> [TASK OBJECTIVE] Each line of the records below that holds "href" should be returned.

> [EXERCISE DATA]
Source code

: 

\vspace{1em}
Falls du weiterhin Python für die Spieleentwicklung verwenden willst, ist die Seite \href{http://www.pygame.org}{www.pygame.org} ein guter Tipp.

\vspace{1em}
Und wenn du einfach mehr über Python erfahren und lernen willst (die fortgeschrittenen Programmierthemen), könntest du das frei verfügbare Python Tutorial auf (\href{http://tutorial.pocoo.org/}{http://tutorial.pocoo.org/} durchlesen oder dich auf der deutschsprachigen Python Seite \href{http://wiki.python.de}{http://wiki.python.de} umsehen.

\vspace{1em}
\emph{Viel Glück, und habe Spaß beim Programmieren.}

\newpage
---
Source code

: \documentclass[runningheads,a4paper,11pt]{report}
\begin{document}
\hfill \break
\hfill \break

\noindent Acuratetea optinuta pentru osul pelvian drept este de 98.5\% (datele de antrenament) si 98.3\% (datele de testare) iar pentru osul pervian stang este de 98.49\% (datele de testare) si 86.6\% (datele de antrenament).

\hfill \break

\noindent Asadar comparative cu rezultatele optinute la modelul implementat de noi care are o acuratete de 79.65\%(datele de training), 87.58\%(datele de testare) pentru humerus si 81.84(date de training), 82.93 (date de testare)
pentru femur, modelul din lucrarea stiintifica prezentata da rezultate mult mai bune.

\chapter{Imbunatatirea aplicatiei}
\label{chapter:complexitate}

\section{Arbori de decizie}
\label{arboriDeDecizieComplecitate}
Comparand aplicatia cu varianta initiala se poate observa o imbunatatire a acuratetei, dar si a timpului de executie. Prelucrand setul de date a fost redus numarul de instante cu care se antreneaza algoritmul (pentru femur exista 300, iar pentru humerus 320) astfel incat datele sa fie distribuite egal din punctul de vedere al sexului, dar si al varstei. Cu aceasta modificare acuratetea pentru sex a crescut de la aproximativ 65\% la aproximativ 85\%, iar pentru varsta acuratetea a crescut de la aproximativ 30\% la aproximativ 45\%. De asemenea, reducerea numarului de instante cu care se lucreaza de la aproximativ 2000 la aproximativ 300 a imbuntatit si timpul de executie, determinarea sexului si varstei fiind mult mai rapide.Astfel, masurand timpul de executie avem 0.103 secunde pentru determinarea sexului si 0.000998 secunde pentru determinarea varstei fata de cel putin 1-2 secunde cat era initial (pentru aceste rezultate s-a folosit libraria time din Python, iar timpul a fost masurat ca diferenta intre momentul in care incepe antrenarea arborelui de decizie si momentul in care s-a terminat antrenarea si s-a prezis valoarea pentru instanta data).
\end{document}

> [EXPECTED OUTPUT]
Falls du weiterhin Python für die Spieleentwicklung verwenden willst, ist die Seite \href{http://www.pygame.org}{www.pygame.org} ein guter Tipp.
Und wenn du einfach mehr über Python erfahren und lernen willst (die fortgeschrittenen Programmierthemen), könntest du das frei verfügbare Python Tutorial auf (\href{http://tutorial.pocoo.org/}{http://tutorial.pocoo.org/} durchlesen oder dich auf der deutschsprachigen Python Seite \href{http://wiki.python.de}{http://wiki.python.de} umsehen.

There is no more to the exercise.